WHAT THE TASK ASKS: Report the count of lines containing the word "begin" in the entries below, and nothing more.
**** SUPPLIED DATA ****
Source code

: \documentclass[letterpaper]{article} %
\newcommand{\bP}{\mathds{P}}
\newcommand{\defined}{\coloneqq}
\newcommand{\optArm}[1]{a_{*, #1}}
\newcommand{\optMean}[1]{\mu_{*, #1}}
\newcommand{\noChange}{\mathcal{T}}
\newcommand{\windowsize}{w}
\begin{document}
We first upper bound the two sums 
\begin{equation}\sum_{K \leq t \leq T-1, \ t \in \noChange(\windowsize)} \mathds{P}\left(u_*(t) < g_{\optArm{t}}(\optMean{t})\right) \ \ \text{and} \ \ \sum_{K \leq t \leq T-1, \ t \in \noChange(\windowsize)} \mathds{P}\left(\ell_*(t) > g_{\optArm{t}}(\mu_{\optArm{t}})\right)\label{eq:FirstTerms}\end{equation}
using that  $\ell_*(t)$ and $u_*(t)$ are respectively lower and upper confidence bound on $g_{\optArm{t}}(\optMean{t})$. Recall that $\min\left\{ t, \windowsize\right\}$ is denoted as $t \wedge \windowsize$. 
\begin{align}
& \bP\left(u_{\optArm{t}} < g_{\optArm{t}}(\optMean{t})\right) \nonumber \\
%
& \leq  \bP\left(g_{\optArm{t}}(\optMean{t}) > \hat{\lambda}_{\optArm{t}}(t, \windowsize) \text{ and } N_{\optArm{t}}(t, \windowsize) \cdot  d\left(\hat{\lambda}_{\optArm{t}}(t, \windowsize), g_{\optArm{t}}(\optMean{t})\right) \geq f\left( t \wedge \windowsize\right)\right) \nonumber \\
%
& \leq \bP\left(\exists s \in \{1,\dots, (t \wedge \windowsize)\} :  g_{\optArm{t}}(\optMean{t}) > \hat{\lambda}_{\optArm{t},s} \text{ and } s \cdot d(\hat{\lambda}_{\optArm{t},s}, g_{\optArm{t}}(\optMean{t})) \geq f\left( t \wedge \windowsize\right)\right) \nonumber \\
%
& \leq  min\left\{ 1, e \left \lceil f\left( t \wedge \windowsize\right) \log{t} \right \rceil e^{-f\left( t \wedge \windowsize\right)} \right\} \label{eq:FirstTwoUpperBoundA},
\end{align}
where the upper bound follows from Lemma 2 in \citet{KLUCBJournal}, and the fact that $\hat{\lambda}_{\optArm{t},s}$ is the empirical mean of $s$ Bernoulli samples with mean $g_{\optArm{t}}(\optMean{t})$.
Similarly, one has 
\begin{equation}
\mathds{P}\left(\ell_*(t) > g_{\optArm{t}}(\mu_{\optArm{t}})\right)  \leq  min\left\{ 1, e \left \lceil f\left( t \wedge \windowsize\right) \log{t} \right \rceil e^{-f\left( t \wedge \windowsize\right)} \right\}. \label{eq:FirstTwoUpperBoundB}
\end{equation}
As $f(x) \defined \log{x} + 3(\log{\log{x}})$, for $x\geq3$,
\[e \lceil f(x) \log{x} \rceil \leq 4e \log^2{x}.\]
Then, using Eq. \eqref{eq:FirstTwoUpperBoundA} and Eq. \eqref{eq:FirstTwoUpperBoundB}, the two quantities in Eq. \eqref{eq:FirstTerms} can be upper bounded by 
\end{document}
****
RESPONSE: 4